What you need to do: Apart from the images, output the data below exactly.

Given information:
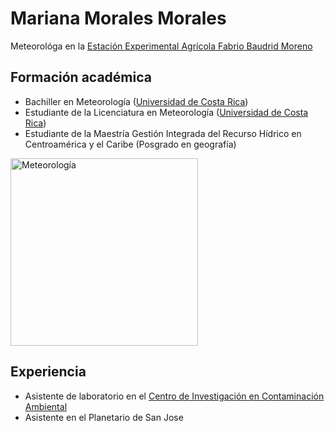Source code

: # Mariana Morales Morales 

Meteorológa en la [Estación Experimental Agrícola Fabrio Baudrid Moreno](https://eeafbm.ucr.ac.cr/)


## Formación académica

* Bachiller en Meteorología ([Universidad de Costa Rica](https://ucr.ac.cr))
* Estudiante de la Licenciatura en Meteorología ([Universidad de Costa Rica](https://ucr.ac.cr))
* Estudiante de la Maestría Gestión Integrada del Recurso Hídrico en Centroamérica y el Caribe (Posgrado en geografía)

<img src="https://img.freepik.com/vector-premium/pronostico-cielo-dibujar-haz-meteorologia-salida-sol-libertad-grafica-atmosfera-escena-horizontal_597121-6366.jpg" height="300" alt="Meteorología">

## Experiencia 

* Asistente de laboratorio en el [Centro de Investigación en Contaminación Ambiental](https://cica.ucr.ac.cr/)
* Asistente en el Planetario de San Jose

Final answer:
Source code

: # Mariana Morales Morales 

Meteorológa en la [Estación Experimental Agrícola Fabrio Baudrid Moreno](https://eeafbm.ucr.ac.cr/)


## Formación académica

* Bachiller en Meteorología ([Universidad de Costa Rica](https://ucr.ac.cr))
* Estudiante de la Licenciatura en Meteorología ([Universidad de Costa Rica](https://ucr.ac.cr))
* Estudiante de la Maestría Gestión Integrada del Recurso Hídrico en Centroamérica y el Caribe (Posgrado en geografía)

<img src="https://img.freepik.com/vector-premium/pronostico-cielo-dibujar-haz-meteorologia-salida-sol-libertad-grafica-atmosfera-escena-horizontal_597121-6366.jpg" height="300" alt="Meteorología">

## Experiencia 

* Asistente de laboratorio en el [Centro de Investigación en Contaminación Ambiental](https://cica.ucr.ac.cr/)
* Asistente en el Planetario de San Jose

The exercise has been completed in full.